=== Section Start ===

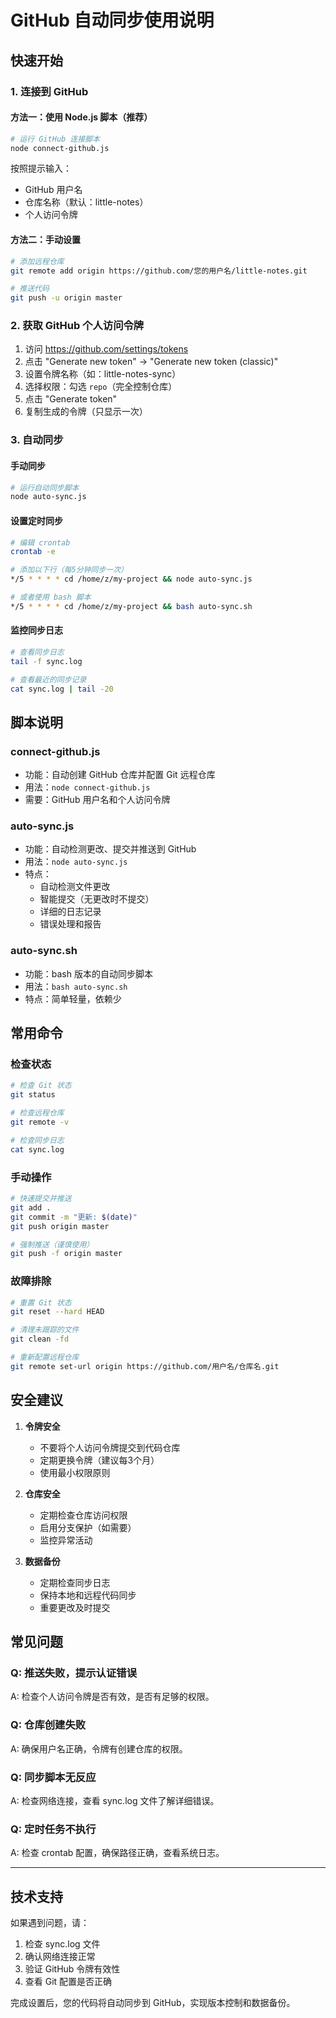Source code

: # GitHub 自动同步使用说明

## 快速开始

### 1. 连接到 GitHub

#### 方法一：使用 Node.js 脚本（推荐）
```bash
# 运行 GitHub 连接脚本
node connect-github.js
```

按照提示输入：
- GitHub 用户名
- 仓库名称（默认：little-notes）
- 个人访问令牌

#### 方法二：手动设置
```bash
# 添加远程仓库
git remote add origin https://github.com/您的用户名/little-notes.git

# 推送代码
git push -u origin master
```

### 2. 获取 GitHub 个人访问令牌

1. 访问 https://github.com/settings/tokens
2. 点击 "Generate new token" → "Generate new token (classic)"
3. 设置令牌名称（如：little-notes-sync）
4. 选择权限：勾选 `repo`（完全控制仓库）
5. 点击 "Generate token"
6. 复制生成的令牌（只显示一次）

### 3. 自动同步

#### 手动同步
```bash
# 运行自动同步脚本
node auto-sync.js
```

#### 设置定时同步
```bash
# 编辑 crontab
crontab -e

# 添加以下行（每5分钟同步一次）
*/5 * * * * cd /home/z/my-project && node auto-sync.js

# 或者使用 bash 脚本
*/5 * * * * cd /home/z/my-project && bash auto-sync.sh
```

#### 监控同步日志
```bash
# 查看同步日志
tail -f sync.log

# 查看最近的同步记录
cat sync.log | tail -20
```

## 脚本说明

### connect-github.js
- 功能：自动创建 GitHub 仓库并配置 Git 远程仓库
- 用法：`node connect-github.js`
- 需要：GitHub 用户名和个人访问令牌

### auto-sync.js
- 功能：自动检测更改、提交并推送到 GitHub
- 用法：`node auto-sync.js`
- 特点：
  - 自动检测文件更改
  - 智能提交（无更改时不提交）
  - 详细的日志记录
  - 错误处理和报告

### auto-sync.sh
- 功能：bash 版本的自动同步脚本
- 用法：`bash auto-sync.sh`
- 特点：简单轻量，依赖少

## 常用命令

### 检查状态
```bash
# 检查 Git 状态
git status

# 检查远程仓库
git remote -v

# 检查同步日志
cat sync.log
```

### 手动操作
```bash
# 快速提交并推送
git add .
git commit -m "更新: $(date)"
git push origin master

# 强制推送（谨慎使用）
git push -f origin master
```

### 故障排除
```bash
# 重置 Git 状态
git reset --hard HEAD

# 清理未跟踪的文件
git clean -fd

# 重新配置远程仓库
git remote set-url origin https://github.com/用户名/仓库名.git
```

## 安全建议

1. **令牌安全**
   - 不要将个人访问令牌提交到代码仓库
   - 定期更换令牌（建议每3个月）
   - 使用最小权限原则

2. **仓库安全**
   - 定期检查仓库访问权限
   - 启用分支保护（如需要）
   - 监控异常活动

3. **数据备份**
   - 定期检查同步日志
   - 保持本地和远程代码同步
   - 重要更改及时提交

## 常见问题

### Q: 推送失败，提示认证错误
A: 检查个人访问令牌是否有效，是否有足够的权限。

### Q: 仓库创建失败
A: 确保用户名正确，令牌有创建仓库的权限。

### Q: 同步脚本无反应
A: 检查网络连接，查看 sync.log 文件了解详细错误。

### Q: 定时任务不执行
A: 检查 crontab 配置，确保路径正确，查看系统日志。

---

## 技术支持

如果遇到问题，请：
1. 检查 sync.log 文件
2. 确认网络连接正常
3. 验证 GitHub 令牌有效性
4. 查看 Git 配置是否正确

完成设置后，您的代码将自动同步到 GitHub，实现版本控制和数据备份。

=== Section End ===

Would you output, from the records above, exactly the run of lines that starts at the line containing "1. 访问 https://github.com/settings/tokens" and ends at the line containing "- 智能提交（无更改时不提交）", and only that run?

1. 访问 https://github.com/settings/tokens
2. 点击 "Generate new token" → "Generate new token (classic)"
3. 设置令牌名称（如：little-notes-sync）
4. 选择权限：勾选 `repo`（完全控制仓库）
5. 点击 "Generate token"
6. 复制生成的令牌（只显示一次）

### 3. 自动同步

#### 手动同步
```bash
# 运行自动同步脚本
node auto-sync.js
```

#### 设置定时同步
```bash
# 编辑 crontab
crontab -e

# 添加以下行（每5分钟同步一次）
*/5 * * * * cd /home/z/my-project && node auto-sync.js

# 或者使用 bash 脚本
*/5 * * * * cd /home/z/my-project && bash auto-sync.sh
```

#### 监控同步日志
```bash
# 查看同步日志
tail -f sync.log

# 查看最近的同步记录
cat sync.log | tail -20
```

## 脚本说明

### connect-github.js
- 功能：自动创建 GitHub 仓库并配置 Git 远程仓库
- 用法：`node connect-github.js`
- 需要：GitHub 用户名和个人访问令牌

### auto-sync.js
- 功能：自动检测更改、提交并推送到 GitHub
- 用法：`node auto-sync.js`
- 特点：
  - 自动检测文件更改
  - 智能提交（无更改时不提交）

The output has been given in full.